Task goal -
Given the entries that follow, write out exactly the lines starting at the one containing "been developed having" and ending at the one containing "is, no sensor", both ends included, and only those.
[[ Task material open ]]
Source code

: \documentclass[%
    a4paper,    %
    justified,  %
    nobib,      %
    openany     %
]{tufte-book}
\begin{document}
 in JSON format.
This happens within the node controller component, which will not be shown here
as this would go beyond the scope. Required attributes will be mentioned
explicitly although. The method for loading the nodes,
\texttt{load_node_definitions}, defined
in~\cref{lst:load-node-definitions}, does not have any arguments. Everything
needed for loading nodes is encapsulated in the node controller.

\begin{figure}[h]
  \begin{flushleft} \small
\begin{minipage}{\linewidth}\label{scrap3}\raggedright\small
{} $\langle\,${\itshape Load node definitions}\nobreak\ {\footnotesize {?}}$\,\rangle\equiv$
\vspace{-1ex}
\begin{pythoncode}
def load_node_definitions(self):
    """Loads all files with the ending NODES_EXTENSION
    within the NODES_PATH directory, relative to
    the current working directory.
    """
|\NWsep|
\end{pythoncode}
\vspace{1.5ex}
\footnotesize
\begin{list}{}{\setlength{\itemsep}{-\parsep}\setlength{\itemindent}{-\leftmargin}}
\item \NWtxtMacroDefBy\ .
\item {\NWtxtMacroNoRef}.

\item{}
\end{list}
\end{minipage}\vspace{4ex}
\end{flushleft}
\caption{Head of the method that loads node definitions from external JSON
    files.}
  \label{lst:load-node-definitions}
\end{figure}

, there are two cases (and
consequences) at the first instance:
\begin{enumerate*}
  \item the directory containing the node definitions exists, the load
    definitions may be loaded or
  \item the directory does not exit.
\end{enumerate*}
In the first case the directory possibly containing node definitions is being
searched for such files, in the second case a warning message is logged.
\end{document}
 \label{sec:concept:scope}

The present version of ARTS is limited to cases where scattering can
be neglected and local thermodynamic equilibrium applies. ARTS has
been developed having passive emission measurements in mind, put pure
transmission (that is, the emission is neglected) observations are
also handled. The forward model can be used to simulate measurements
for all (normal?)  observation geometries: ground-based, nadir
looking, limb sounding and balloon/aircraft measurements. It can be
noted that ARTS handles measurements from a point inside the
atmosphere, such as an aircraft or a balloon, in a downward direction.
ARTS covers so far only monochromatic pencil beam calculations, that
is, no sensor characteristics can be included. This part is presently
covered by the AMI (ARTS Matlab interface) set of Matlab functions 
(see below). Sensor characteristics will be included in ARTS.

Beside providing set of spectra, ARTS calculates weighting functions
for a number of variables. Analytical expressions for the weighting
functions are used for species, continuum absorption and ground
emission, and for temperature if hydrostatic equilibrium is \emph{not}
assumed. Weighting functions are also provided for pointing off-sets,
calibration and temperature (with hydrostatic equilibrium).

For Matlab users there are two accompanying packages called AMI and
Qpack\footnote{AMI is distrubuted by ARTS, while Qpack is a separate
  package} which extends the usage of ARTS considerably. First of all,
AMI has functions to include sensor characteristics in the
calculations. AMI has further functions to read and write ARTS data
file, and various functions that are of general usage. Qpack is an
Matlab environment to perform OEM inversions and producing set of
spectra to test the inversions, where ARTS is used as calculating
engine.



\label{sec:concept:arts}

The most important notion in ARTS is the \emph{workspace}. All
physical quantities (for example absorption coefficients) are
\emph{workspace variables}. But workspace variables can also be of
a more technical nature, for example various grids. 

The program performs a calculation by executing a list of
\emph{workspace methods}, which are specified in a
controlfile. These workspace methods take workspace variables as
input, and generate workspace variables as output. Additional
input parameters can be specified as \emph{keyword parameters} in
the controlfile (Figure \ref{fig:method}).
[[ Task material closed ]]
Answer space -
been developed having passive emission measurements in mind, put pure
transmission (that is, the emission is neglected) observations are
also handled. The forward model can be used to simulate measurements
for all (normal?)  observation geometries: ground-based, nadir
looking, limb sounding and balloon/aircraft measurements. It can be
noted that ARTS handles measurements from a point inside the
atmosphere, such as an aircraft or a balloon, in a downward direction.
ARTS covers so far only monochromatic pencil beam calculations, that
is, no sensor characteristics can be included. This part is presently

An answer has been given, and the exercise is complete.